* _EXERCISE REQUIREMENTS_
What lines of the data hold the string "quantidade"? Pull each one out.

* _MATERIALS PROVIDED_
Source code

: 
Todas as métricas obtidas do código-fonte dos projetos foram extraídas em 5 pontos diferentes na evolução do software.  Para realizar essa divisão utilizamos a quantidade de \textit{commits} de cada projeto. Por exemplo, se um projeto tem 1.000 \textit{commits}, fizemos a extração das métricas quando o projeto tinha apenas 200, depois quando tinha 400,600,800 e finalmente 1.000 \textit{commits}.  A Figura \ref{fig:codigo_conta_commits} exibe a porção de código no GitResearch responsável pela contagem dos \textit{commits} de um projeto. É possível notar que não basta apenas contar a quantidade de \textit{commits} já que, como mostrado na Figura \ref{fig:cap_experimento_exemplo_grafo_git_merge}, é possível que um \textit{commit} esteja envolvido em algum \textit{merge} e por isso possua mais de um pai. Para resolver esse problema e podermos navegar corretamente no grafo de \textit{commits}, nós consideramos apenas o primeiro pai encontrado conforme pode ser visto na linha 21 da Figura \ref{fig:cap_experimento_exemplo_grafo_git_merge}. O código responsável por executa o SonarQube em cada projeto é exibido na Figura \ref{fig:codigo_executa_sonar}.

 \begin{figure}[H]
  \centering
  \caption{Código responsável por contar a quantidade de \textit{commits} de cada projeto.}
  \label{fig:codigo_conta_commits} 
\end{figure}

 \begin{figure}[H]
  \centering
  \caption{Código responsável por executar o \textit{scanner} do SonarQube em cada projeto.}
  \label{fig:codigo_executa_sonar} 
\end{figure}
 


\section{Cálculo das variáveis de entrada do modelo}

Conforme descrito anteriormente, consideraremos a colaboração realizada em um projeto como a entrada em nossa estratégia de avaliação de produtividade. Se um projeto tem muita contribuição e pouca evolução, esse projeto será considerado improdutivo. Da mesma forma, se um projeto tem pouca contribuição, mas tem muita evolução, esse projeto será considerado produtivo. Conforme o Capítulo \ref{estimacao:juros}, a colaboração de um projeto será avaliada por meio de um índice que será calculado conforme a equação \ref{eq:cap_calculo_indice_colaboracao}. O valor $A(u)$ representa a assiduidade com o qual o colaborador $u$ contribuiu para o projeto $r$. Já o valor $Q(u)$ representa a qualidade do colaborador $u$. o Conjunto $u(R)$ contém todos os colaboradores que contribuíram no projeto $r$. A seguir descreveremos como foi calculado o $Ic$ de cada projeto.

* _TASK ANSWER_
Todas as métricas obtidas do código-fonte dos projetos foram extraídas em 5 pontos diferentes na evolução do software.  Para realizar essa divisão utilizamos a quantidade de \textit{commits} de cada projeto. Por exemplo, se um projeto tem 1.000 \textit{commits}, fizemos a extração das métricas quando o projeto tinha apenas 200, depois quando tinha 400,600,800 e finalmente 1.000 \textit{commits}.  A Figura \ref{fig:codigo_conta_commits} exibe a porção de código no GitResearch responsável pela contagem dos \textit{commits} de um projeto. É possível notar que não basta apenas contar a quantidade de \textit{commits} já que, como mostrado na Figura \ref{fig:cap_experimento_exemplo_grafo_git_merge}, é possível que um \textit{commit} esteja envolvido em algum \textit{merge} e por isso possua mais de um pai. Para resolver esse problema e podermos navegar corretamente no grafo de \textit{commits}, nós consideramos apenas o primeiro pai encontrado conforme pode ser visto na linha 21 da Figura \ref{fig:cap_experimento_exemplo_grafo_git_merge}. O código responsável por executa o SonarQube em cada projeto é exibido na Figura \ref{fig:codigo_executa_sonar}.
  \caption{Código responsável por contar a quantidade de \textit{commits} de cada projeto.}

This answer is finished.